ECLI:NL:RBZWB:2022:7878
Rechtbank Zeeland-West-Brabant
- Eerste aanleg - enkelvoudig
- Rechtspraak.nl
Niet-ontvankelijkheid van beroep wegens prematuur ingediende ingebrekestelling in belastingzaak
In deze zaak heeft de rechtbank Zeeland-West-Brabant op 23 december 2022 uitspraak gedaan in een belastingrechtelijke kwestie. De belanghebbende had beroep ingesteld tegen de inspecteur van de belastingdienst, omdat zij van mening was dat de inspecteur niet tijdig had beslist op haar bezwaar tegen een naheffingsaanslag BPM. De naheffingsaanslag was op 3 juni 2022 aan de belanghebbende opgelegd, en zij had op 2 juni 2022 bezwaar gemaakt, dat op 7 juni 2022 door de inspecteur was ontvangen.
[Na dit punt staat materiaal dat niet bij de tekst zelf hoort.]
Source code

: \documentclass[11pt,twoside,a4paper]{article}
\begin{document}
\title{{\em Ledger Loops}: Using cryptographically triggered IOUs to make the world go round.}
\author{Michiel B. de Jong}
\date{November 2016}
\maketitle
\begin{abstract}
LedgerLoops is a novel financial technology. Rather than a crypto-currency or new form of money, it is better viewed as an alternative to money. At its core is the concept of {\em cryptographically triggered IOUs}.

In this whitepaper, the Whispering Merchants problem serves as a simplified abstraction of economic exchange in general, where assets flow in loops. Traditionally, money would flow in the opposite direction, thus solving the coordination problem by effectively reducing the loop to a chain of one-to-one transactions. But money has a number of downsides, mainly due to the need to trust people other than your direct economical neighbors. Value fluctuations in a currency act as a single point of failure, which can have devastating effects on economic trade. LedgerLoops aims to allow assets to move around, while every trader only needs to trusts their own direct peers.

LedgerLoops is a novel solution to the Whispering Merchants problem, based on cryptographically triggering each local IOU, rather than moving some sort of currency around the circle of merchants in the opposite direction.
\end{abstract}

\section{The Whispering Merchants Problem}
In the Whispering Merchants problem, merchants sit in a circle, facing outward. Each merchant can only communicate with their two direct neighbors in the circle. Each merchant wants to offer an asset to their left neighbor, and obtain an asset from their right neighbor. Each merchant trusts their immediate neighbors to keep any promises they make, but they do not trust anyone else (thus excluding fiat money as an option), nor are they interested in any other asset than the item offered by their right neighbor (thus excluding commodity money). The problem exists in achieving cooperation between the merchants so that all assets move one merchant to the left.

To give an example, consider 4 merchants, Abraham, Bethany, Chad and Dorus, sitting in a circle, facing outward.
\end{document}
De belanghebbende stelde dat de inspecteur niet binnen de wettelijke termijn had beslist, en heeft de inspecteur op 20 juli 2022 in gebreke gesteld. Echter, de rechtbank oordeelde dat de ingebrekestelling prematuur was, omdat de inspecteur tot 26 augustus 2022 de tijd had om te beslissen op het bezwaar. Hierdoor was het beroep van de belanghebbende niet-ontvankelijk. De rechtbank kon niet ingaan op de inhoudelijke klachten van de belanghebbende, omdat er nog geen uitspraak op het bezwaar was gedaan. De rechtbank verklaarde het beroep niet-ontvankelijk en er was geen aanleiding voor een veroordeling in de proceskosten. De uitspraak is openbaar gemaakt en partijen zijn geïnformeerd over de mogelijkheid om een verzetschrift in te dienen als zij het niet eens zijn met de uitspraak.